(Pictures paired with source code)
Content starts

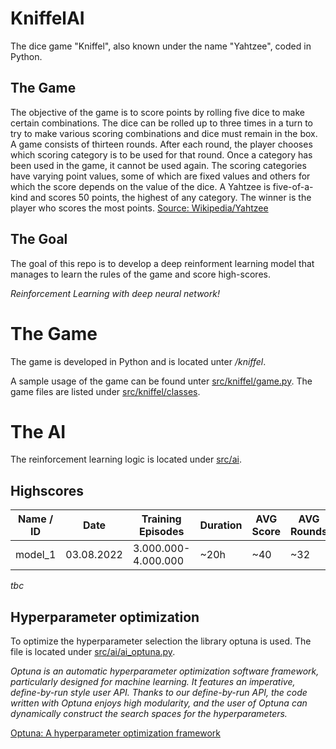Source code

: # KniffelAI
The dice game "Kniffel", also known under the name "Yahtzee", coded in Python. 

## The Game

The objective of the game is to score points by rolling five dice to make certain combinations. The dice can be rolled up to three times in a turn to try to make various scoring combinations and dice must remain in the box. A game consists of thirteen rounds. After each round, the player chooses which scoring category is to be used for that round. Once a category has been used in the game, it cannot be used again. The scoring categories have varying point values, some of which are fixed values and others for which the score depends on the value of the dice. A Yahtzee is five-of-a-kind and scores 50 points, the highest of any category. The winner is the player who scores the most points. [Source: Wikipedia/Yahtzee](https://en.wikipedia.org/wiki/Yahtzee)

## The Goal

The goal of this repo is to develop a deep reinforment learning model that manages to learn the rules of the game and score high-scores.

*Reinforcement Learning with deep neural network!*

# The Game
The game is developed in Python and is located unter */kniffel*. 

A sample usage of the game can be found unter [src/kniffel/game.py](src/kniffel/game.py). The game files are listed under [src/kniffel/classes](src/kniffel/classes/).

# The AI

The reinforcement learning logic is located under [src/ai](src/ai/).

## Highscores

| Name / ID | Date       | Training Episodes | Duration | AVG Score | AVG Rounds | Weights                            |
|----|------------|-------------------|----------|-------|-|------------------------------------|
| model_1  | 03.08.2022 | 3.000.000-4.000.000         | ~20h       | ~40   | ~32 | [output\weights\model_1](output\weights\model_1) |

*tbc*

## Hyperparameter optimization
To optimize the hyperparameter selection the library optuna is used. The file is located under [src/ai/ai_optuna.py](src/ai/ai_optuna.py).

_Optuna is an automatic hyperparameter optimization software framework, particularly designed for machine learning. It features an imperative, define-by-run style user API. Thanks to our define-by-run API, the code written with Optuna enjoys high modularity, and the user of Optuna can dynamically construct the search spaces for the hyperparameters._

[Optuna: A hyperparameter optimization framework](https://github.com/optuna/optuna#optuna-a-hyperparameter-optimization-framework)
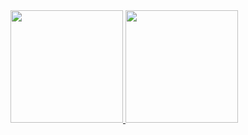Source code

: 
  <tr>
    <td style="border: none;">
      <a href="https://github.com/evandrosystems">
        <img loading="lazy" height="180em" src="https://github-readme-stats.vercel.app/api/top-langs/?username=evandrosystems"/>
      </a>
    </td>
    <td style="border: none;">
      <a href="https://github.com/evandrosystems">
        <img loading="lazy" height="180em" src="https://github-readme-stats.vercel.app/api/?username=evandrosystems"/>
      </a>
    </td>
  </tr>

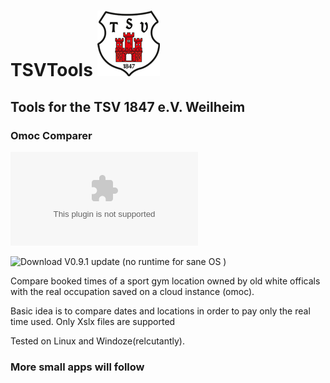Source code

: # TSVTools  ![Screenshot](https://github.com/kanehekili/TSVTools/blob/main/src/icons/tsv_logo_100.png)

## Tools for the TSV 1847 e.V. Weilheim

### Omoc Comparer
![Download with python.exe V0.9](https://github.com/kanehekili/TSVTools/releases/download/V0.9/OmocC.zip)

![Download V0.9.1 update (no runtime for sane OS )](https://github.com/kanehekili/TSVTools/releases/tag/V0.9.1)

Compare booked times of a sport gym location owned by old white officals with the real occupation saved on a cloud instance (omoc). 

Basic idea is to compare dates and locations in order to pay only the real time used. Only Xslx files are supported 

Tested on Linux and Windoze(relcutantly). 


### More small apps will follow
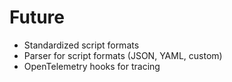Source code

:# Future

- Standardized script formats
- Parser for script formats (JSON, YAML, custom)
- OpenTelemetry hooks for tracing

Content ends

WHAT TO DO >>
Every record above must be copied exactly, and no picture may appear in the copy.

ANSWER FOR THE TASK >>
Source code

: # KniffelAI
The dice game "Kniffel", also known under the name "Yahtzee", coded in Python. 

## The Game

The objective of the game is to score points by rolling five dice to make certain combinations. The dice can be rolled up to three times in a turn to try to make various scoring combinations and dice must remain in the box. A game consists of thirteen rounds. After each round, the player chooses which scoring category is to be used for that round. Once a category has been used in the game, it cannot be used again. The scoring categories have varying point values, some of which are fixed values and others for which the score depends on the value of the dice. A Yahtzee is five-of-a-kind and scores 50 points, the highest of any category. The winner is the player who scores the most points. [Source: Wikipedia/Yahtzee](https://en.wikipedia.org/wiki/Yahtzee)

## The Goal

The goal of this repo is to develop a deep reinforment learning model that manages to learn the rules of the game and score high-scores.

*Reinforcement Learning with deep neural network!*

# The Game
The game is developed in Python and is located unter */kniffel*. 

A sample usage of the game can be found unter [src/kniffel/game.py](src/kniffel/game.py). The game files are listed under [src/kniffel/classes](src/kniffel/classes/).

# The AI

The reinforcement learning logic is located under [src/ai](src/ai/).

## Highscores

| Name / ID | Date       | Training Episodes | Duration | AVG Score | AVG Rounds | Weights                            |
|----|------------|-------------------|----------|-------|-|------------------------------------|
| model_1  | 03.08.2022 | 3.000.000-4.000.000         | ~20h       | ~40   | ~32 | [output\weights\model_1](output\weights\model_1) |

*tbc*

## Hyperparameter optimization
To optimize the hyperparameter selection the library optuna is used. The file is located under [src/ai/ai_optuna.py](src/ai/ai_optuna.py).

_Optuna is an automatic hyperparameter optimization software framework, particularly designed for machine learning. It features an imperative, define-by-run style user API. Thanks to our define-by-run API, the code written with Optuna enjoys high modularity, and the user of Optuna can dynamically construct the search spaces for the hyperparameters._

[Optuna: A hyperparameter optimization framework](https://github.com/optuna/optuna#optuna-a-hyperparameter-optimization-framework)
Source code

: 
  <tr>
    <td style="border: none;">
      <a href="https://github.com/evandrosystems">
        <img loading="lazy" height="180em" src="https://github-readme-stats.vercel.app/api/top-langs/?username=evandrosystems"/>
      </a>
    </td>
    <td style="border: none;">
      <a href="https://github.com/evandrosystems">
        <img loading="lazy" height="180em" src="https://github-readme-stats.vercel.app/api/?username=evandrosystems"/>
      </a>
    </td>
  </tr>

Source code

: # TSVTools  ![Screenshot](https://github.com/kanehekili/TSVTools/blob/main/src/icons/tsv_logo_100.png)

## Tools for the TSV 1847 e.V. Weilheim

### Omoc Comparer
![Download with python.exe V0.9](https://github.com/kanehekili/TSVTools/releases/download/V0.9/OmocC.zip)

![Download V0.9.1 update (no runtime for sane OS )](https://github.com/kanehekili/TSVTools/releases/tag/V0.9.1)

Compare booked times of a sport gym location owned by old white officals with the real occupation saved on a cloud instance (omoc). 

Basic idea is to compare dates and locations in order to pay only the real time used. Only Xslx files are supported 

Tested on Linux and Windoze(relcutantly). 


### More small apps will follow
Source code

:# Future

- Standardized script formats
- Parser for script formats (JSON, YAML, custom)
- OpenTelemetry hooks for tracing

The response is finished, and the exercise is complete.